The 96-page report of Malcolm D. McPhee & Associates and Dick Conway was financed by a $75,000 grant from the U.S. Department of the Interior.
Sen. Jeff Bingaman, D-N.M., who chairs the Senate committee and Sen. Lisa Murkowski, R-Alaska, told McPhee to submit additional data and explanation about his economic report to the committee by Jan. 15, 2009.
The U.S. Department of Justice has asked the federal court to dismiss the governor’s lawsuit, describing it as based on “speculative and hypothetical” arguments.
Questions
In their joint letter to McPhee, the senators asked him if he knew that his economic report would be used in the lawsuit against the CNMI federalization law.
“Were any CNMI officials or representatives given a draft copy of this report before the final copy was released to the public? If so, were any changes made as a result of comments, corrections, or criticisms made by CNMI officials or representatives? If so, what were the changes?” the senators asked.
According to the report, the federalization of local immigration “could prove troublesome for the visitor industry, now the CNMI’s only driving force in the economy, because about 70 percent of its workers are non-U.S. citizens. The outlook for the CNMI economy is bleak.”
Bingaman and Murkowski specifically wanted to find out the methodology used in the economic report.
They also questioned the source of the CNMI population cited in the economic report which pegged it at 60,400.
The last U.S. Census on the islands was completed in 2000 when the population was over 69,000.

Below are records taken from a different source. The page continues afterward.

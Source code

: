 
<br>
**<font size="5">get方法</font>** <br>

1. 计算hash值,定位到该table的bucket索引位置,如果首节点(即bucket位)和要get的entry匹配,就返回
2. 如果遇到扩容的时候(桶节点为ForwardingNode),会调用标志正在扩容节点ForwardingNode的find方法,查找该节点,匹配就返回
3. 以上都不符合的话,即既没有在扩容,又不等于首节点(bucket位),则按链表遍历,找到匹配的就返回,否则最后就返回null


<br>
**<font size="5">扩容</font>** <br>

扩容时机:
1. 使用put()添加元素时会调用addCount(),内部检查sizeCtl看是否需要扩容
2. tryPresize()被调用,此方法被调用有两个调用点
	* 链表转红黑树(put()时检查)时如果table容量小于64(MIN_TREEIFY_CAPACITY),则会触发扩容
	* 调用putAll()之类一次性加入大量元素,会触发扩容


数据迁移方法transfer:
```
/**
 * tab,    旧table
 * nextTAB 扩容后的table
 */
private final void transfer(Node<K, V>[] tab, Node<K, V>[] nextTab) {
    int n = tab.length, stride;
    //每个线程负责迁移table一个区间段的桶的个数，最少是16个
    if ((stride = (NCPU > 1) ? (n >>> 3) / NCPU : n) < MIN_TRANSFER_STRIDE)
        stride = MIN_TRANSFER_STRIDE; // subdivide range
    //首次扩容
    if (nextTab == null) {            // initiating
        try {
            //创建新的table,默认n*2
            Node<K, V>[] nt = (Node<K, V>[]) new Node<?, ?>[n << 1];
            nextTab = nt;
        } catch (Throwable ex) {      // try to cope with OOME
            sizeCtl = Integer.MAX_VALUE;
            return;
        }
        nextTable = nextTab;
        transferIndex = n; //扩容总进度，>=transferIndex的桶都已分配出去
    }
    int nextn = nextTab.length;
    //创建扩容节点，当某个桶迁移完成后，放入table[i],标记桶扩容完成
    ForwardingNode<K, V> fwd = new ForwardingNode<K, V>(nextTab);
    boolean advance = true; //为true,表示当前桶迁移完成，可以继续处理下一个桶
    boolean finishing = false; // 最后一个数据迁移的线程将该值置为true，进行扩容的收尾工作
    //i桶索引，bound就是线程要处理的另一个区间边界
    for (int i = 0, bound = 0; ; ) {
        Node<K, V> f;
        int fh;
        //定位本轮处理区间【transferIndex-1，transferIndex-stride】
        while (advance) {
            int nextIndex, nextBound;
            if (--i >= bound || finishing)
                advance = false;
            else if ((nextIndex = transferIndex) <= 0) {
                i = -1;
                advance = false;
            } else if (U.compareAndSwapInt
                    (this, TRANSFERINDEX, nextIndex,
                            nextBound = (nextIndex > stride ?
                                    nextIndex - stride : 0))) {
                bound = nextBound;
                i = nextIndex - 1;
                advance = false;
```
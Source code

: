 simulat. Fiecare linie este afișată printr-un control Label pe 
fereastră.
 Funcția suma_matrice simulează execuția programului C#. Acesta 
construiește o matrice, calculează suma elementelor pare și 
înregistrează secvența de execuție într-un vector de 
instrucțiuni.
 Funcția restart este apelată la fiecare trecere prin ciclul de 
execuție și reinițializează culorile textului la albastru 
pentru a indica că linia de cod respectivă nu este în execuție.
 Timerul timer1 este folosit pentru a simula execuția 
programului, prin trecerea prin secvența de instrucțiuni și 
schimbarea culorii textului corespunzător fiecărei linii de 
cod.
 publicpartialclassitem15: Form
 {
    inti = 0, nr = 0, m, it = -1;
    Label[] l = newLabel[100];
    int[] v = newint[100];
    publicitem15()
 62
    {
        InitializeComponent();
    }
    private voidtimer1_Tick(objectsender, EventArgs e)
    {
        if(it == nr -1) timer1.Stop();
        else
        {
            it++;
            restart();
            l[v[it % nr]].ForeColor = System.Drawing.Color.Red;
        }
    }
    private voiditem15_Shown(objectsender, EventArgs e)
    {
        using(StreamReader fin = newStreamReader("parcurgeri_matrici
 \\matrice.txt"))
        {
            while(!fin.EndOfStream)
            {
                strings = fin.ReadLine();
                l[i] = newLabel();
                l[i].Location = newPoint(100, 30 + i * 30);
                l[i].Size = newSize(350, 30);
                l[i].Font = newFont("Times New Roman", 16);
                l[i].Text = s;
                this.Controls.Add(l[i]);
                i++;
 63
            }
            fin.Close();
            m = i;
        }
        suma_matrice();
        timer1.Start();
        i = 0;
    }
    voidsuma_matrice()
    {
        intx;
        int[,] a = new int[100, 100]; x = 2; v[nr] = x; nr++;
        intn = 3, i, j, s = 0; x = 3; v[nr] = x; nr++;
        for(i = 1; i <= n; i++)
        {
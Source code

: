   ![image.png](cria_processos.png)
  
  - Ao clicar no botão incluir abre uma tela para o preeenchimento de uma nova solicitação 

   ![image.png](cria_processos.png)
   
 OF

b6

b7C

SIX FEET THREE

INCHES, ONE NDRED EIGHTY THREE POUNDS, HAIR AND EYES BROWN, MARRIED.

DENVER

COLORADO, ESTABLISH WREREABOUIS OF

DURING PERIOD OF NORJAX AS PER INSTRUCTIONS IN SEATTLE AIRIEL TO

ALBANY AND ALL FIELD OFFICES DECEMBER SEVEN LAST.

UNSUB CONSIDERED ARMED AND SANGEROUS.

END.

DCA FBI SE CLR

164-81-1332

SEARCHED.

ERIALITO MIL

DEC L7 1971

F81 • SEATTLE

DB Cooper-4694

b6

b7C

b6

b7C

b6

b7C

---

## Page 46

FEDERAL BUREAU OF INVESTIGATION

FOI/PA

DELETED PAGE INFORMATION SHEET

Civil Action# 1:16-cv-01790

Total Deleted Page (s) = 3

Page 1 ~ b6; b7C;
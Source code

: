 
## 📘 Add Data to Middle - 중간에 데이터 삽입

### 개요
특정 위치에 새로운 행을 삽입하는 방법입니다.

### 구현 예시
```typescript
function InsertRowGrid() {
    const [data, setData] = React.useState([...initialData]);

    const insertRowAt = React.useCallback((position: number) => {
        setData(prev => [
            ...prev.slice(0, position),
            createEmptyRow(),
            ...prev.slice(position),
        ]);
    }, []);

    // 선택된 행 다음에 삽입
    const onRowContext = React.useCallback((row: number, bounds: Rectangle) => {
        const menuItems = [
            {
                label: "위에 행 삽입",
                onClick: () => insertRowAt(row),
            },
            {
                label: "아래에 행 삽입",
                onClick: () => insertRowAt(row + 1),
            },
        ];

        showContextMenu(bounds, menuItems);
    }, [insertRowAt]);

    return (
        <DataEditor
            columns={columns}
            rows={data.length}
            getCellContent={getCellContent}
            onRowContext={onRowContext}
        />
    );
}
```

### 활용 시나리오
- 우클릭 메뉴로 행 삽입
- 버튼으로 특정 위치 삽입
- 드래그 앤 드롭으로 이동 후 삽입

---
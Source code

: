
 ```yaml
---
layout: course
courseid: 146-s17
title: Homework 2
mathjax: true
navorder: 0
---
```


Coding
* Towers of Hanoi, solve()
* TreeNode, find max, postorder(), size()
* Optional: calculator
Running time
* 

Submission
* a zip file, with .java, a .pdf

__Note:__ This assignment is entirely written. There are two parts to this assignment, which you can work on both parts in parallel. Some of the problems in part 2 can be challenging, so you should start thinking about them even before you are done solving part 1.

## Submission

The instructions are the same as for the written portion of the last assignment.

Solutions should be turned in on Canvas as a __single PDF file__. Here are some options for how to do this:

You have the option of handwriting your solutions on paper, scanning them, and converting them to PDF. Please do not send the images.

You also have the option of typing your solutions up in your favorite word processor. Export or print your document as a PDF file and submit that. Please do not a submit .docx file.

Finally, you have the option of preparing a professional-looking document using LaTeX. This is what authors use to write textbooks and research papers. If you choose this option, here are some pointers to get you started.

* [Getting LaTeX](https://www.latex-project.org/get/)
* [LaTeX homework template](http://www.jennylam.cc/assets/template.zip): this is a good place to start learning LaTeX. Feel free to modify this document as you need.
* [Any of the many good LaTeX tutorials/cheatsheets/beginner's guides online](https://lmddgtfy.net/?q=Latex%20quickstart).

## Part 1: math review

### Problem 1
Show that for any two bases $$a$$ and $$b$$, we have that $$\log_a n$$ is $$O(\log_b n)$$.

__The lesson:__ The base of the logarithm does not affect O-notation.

Bingaman and Murkowski also asked McPhee to “please provide an estimated number of [Freely Associated State] citizens currently employed in the CNMI and an estimate of those potentially available from the FAS as workers in the CNMI.”
The senators questioned the report’s conclusion that all foreign workers will be sent home to their countries of origin by 2014, which is the same argument made by the Fitial administration.
“This report is presented as an economic study but this non-economic assumption effectively undermines its conclusions. Please identify the political expert(s) who were consulted in reaching this assumption and detail their basis for making it,” the senators said.